This article proposes the study of the Italian Chamber of Deputies transformation (from the first headquarters in Turin, then in Florence and finally in Rome) as a process that starts from the existing buildings and transforms them into a new architectural organism by “knotting”. This term, which effectively indicates, in my opinion, one of the most interesting and fertile phenomena in the modern urban renovation, is not commonly used in urban morphology studies and needs some definition. I will try to clarify, first of all, what I mean by this word.

By “knotting” I mean, in general, the outcome of the constructive action of connecting different elements, or entire systems, to each other in order to shape a spatial node[1] within an architectural structure, often closing a space and tying it to the elements that surround it, usually consisting of a series of rooms.
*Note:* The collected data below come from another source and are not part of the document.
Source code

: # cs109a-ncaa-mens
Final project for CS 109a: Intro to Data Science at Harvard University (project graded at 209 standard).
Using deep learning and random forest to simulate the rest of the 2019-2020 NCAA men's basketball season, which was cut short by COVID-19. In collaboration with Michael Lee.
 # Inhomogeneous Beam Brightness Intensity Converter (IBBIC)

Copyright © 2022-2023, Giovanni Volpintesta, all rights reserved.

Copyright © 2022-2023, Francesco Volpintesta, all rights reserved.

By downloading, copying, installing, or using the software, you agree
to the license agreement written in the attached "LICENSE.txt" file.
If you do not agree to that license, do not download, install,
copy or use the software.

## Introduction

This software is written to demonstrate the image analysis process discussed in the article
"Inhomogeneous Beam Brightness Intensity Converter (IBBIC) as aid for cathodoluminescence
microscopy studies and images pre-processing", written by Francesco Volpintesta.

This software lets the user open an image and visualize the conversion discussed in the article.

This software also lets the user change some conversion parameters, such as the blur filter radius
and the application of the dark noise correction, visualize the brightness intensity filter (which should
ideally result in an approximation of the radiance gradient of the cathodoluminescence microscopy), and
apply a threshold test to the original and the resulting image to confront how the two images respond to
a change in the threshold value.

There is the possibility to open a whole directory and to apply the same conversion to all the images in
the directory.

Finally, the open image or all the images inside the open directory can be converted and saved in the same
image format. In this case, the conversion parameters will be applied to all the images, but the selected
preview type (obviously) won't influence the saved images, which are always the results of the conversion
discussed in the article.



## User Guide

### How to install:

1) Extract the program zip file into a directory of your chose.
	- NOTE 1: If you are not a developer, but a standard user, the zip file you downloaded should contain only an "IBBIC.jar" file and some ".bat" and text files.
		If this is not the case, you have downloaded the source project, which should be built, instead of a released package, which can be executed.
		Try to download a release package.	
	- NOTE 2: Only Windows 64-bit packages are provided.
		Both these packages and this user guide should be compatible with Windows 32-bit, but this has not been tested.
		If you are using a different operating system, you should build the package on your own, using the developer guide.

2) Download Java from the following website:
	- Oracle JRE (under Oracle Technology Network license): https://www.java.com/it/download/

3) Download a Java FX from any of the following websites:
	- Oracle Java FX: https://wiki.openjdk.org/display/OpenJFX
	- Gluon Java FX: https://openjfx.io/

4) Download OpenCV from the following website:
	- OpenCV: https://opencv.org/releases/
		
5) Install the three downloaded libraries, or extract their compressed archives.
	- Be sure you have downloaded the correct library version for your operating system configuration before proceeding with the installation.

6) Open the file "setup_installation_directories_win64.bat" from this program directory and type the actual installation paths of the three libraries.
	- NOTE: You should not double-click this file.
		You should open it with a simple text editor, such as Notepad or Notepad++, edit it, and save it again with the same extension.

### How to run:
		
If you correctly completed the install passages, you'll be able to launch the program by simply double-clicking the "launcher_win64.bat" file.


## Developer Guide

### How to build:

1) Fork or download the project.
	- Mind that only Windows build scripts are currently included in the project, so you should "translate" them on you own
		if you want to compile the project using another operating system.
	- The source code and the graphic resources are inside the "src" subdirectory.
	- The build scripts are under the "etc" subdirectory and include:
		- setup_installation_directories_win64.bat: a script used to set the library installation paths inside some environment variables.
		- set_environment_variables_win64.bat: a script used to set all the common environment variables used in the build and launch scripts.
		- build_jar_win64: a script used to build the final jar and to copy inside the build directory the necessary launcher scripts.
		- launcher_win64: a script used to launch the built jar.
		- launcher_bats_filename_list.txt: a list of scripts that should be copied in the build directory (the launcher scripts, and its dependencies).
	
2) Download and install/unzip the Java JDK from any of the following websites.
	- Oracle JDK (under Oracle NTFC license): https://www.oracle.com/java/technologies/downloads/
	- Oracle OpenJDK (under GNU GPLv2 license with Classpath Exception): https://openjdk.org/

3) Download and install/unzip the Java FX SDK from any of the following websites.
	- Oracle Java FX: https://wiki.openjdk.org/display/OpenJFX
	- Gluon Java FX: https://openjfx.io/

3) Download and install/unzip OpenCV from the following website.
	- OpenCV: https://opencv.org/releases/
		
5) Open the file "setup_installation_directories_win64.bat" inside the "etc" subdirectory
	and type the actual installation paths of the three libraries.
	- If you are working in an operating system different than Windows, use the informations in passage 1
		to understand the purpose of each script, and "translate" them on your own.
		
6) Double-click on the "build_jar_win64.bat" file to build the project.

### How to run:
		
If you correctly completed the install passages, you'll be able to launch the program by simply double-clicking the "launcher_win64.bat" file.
It is the passage, in other words, from a special serial organism to a nodal one through the formation of a central “nodal” space that “knots” the existing structures that become “collaborating”.

Many types of modern buildings are formed by knotting, generated by the dialectic between enclosing and covering a space.

In the ancient world, clear forms of knotting developed with the transformations of the forum and the formation of basilicas.

But the knotting process is above all at the base of the formation of many modern building types characterized by the presence of a central dominant space, where the transition of the open space into a nodal one occurs through the reuse of existing buildings arranged, around courtyards or cloisters surrounded by arcades, as in convents or palaces.

The initial formation of the Italian palazzo, for this is most interesting here, takes place through recasting, renovations, integrations of pre-existing houses. The fundamental process is the overturning of the external routes inside, which transforms a part of the fabric in a building and that reconstructs within it the characters of the urban fabric.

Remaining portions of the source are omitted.